The 2014 Copa Metropolitana (also known as the 2014 Copa Nestor Ludwig in this edition, in posthumous tribute) was the 2nd season of the Copa Metropolitana, a domestic cup in Rio Grande do Sul football, which is a knockout cup competition. The tournament began on 2 August and ended on 16 November with the final second leg.

In this year, seven clubs of the metropolitan region of the state decided to participate in the Copa Metropolitana, which varies in number of participants according to the interest of clubs in the first, second and third divisions of the Campeonato Gaúcho. This time, one of the two greatest clubs in the state, the Grêmio, will compete in the Copa Sul-Fronteira, to not let unequal with two big clubs in the same competition.

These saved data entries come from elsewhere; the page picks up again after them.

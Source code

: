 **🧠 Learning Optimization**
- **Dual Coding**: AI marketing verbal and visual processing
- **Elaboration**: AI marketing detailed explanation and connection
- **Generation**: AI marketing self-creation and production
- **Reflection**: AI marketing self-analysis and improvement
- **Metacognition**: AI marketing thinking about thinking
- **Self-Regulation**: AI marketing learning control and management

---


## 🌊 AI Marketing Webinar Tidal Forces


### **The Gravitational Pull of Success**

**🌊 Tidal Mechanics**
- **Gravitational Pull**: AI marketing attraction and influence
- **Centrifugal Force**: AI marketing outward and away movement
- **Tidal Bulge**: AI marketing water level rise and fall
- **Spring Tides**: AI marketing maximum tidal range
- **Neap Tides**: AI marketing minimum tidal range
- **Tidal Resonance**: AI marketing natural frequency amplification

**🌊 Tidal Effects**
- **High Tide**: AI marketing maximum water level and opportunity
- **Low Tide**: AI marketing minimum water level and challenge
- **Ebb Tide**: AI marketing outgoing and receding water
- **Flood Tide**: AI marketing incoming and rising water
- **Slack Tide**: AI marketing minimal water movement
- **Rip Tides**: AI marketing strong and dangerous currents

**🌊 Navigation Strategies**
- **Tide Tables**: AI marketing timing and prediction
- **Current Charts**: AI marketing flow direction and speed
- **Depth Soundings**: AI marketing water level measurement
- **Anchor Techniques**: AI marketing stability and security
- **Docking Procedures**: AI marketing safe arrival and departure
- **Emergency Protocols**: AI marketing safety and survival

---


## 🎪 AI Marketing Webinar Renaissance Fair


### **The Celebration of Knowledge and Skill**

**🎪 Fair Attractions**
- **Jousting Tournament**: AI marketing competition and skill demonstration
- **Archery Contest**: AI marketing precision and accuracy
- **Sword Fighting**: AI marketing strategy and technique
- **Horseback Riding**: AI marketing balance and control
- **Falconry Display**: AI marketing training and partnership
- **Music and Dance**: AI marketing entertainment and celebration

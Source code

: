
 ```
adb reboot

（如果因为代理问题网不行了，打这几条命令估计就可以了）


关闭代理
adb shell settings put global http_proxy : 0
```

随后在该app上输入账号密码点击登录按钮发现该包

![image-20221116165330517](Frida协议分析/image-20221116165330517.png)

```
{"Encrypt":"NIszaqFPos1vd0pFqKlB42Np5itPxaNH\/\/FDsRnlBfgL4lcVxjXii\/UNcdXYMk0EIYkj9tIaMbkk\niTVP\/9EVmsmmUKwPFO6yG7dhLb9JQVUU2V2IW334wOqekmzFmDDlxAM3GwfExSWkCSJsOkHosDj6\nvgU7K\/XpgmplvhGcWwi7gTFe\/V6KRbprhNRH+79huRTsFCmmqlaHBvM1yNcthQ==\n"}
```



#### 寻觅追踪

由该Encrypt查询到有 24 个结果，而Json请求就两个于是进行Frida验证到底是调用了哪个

Novo Hamburgo enters in the 2014 Copa Metropolitana defending his title won in 2013, being the first champion in history.

==Format==
In the first stage, all teams face off in round-robin, which will qualify the top four for the next phase, known as the semi-finals. At this stage, the first placed facing the fourth place and second place playing against the third placed in two matches each. The winners face off in the final two matches to define the winner of the competition.

The 2014 Copa Metropolitana winners qualify for the 2014 Super Copa Gaúcha, where it will have the opportunity to qualify for 2015 Campeonato Brasileiro Série D. The winner of the Super Copa Gaúcha also dispute the 2015 Recopa Gaúcha, against the winner of 2014 Campeonato Gaúcho at the beginning of next season.

==Clubs==
This year, the FGF decided to change one of the two big clubs of the state to another region, the Grêmio was randomly chosen. Thus, it was moved to compete Copa Sul-Fronteira. Theoretically this makes less unequal competition. The following 7 clubs compete in the Copa Metropolitana during the 2014 edition.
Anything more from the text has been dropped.